# Material for this task:

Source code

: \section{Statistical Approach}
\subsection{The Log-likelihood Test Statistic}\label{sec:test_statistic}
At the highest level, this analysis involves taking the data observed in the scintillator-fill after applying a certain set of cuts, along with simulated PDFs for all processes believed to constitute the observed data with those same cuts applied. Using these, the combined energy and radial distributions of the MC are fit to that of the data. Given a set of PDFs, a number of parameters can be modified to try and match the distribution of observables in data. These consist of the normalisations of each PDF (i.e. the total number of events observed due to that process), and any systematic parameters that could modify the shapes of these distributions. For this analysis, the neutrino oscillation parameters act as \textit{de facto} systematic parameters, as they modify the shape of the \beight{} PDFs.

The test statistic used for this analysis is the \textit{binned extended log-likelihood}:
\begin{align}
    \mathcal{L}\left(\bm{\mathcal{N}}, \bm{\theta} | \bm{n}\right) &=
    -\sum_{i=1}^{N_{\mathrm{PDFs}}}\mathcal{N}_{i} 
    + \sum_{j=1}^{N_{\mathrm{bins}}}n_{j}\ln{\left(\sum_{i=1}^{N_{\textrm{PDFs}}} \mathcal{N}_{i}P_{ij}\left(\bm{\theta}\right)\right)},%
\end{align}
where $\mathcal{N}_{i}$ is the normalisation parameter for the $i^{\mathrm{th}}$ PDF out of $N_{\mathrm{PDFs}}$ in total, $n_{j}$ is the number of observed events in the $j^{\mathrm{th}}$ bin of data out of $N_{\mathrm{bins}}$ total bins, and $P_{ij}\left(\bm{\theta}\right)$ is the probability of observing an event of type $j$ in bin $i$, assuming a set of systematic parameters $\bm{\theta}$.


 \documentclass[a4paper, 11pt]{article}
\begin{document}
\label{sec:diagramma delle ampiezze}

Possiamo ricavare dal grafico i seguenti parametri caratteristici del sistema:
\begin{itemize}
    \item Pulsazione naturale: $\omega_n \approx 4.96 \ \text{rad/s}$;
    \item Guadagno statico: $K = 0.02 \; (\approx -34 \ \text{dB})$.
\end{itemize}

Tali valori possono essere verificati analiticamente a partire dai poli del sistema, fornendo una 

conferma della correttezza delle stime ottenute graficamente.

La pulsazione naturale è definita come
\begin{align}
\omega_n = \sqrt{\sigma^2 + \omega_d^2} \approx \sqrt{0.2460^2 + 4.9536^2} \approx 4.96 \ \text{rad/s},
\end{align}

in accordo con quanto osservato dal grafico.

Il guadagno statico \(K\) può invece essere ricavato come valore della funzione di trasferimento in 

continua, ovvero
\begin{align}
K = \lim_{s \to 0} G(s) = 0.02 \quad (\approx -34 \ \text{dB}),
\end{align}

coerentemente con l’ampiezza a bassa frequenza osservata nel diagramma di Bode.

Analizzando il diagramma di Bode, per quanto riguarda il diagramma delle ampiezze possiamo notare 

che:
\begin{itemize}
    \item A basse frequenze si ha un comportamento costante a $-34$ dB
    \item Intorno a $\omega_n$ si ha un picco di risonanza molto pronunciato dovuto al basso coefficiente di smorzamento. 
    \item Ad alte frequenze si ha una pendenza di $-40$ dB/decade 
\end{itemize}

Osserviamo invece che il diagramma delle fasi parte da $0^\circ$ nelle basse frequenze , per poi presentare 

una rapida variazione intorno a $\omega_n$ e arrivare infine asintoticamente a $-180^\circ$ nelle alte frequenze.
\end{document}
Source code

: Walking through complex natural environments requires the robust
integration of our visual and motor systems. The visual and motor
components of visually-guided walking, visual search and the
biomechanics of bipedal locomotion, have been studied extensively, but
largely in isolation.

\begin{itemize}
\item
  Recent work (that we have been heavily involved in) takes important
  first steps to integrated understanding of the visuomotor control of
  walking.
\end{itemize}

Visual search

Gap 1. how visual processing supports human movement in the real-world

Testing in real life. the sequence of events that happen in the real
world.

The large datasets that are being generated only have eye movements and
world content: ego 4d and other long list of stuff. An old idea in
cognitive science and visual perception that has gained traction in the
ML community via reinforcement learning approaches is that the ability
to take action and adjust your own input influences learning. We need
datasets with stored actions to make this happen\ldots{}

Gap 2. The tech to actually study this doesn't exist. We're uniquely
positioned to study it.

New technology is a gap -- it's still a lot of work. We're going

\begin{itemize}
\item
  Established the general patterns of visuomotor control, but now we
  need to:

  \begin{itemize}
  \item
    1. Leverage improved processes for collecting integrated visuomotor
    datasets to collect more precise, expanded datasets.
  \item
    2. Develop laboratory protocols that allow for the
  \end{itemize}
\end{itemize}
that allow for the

# Problem description:
Please give back exactly the lines of this listing beginning at the line with "world content: ego" and ending with the line with "to take action", both included, and nothing else.

# Response below:
world content: ego 4d and other long list of stuff. An old idea in
cognitive science and visual perception that has gained traction in the
ML community via reinforcement learning approaches is that the ability
to take action and adjust your own input influences learning. We need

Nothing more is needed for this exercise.